WHAT YOU SHOULD DO: Go through the records and tally the lines that include the word "complemento". The answer is that total alone.

(Items from a dataset)
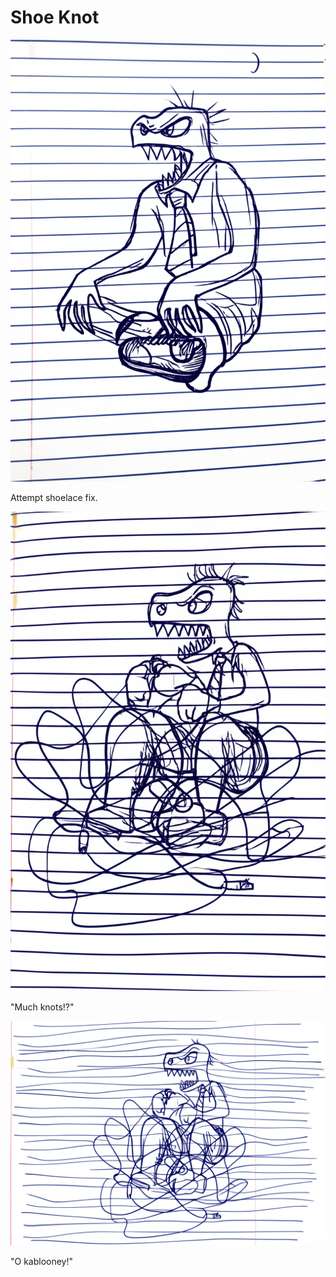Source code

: # Shoe Knot

![Garrey Goosey sits on the floor with a shoe, ready to tie the laces.](shoe-1.png)

Attempt shoelace fix.

![Garrey Goosey looks confused, holding a bird's nest of tangled laces.](shoe-2.png)

"Much knots!?"

![Garrey Goosey angrily throws the shoe and tangled laces away.](shoe-3.png)

"O kablooney!"

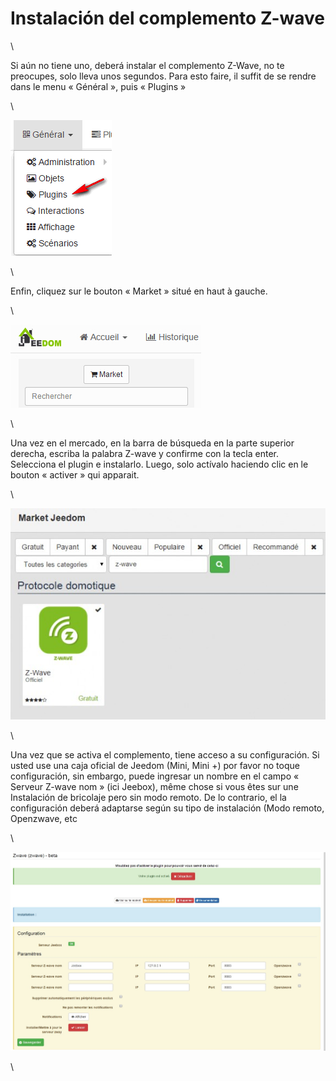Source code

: Instalación del complemento Z-wave 
=============================

\

Si aún no tiene uno, deberá instalar el complemento
Z-Wave, no te preocupes, solo lleva unos segundos. Para esto
faire, il suffit de se rendre dans le menu « Général », puis « Plugins »

\

![innstallationzwave1](images/plugin/innstallationzwave1.jpg)

\

Enfin, cliquez sur le bouton « Market » situé en haut à gauche.

\

![innstallationzwave2](images/plugin/innstallationzwave2.jpg)

\

Una vez en el mercado, en la barra de búsqueda en la parte superior derecha,
escriba la palabra Z-wave y confirme con la tecla enter. Selecciona el
plugin e instalarlo. Luego, solo actívalo haciendo clic en
le bouton « activer » qui apparait.

\

![innstallationzwave3](images/plugin/innstallationzwave3.jpg)

\

Una vez que se activa el complemento, tiene acceso a su configuración. Si usted
use una caja oficial de Jeedom (Mini, Mini +) por favor no toque
configuración, sin embargo, puede ingresar un nombre en el campo
« Serveur Z-wave nom » (ici Jeebox), même chose si vous êtes sur une
Instalación de bricolaje pero sin modo remoto. De lo contrario, el
la configuración deberá adaptarse según su tipo de instalación
(Modo remoto, Openzwave, etc

\

![configzwave](images/plugin/configzwave.jpg)

\

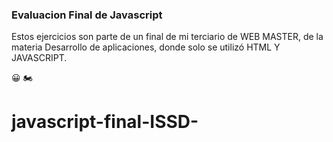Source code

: ### Evaluacion Final de Javascript

Estos ejercicios son parte de un final de mi terciario de WEB MASTER, de la materia Desarrollo de aplicaciones, 
donde solo se utilizó HTML Y JAVASCRIPT.

😀 🏍️

# javascript-final-ISSD-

RESPONSE TO THE TASK: 3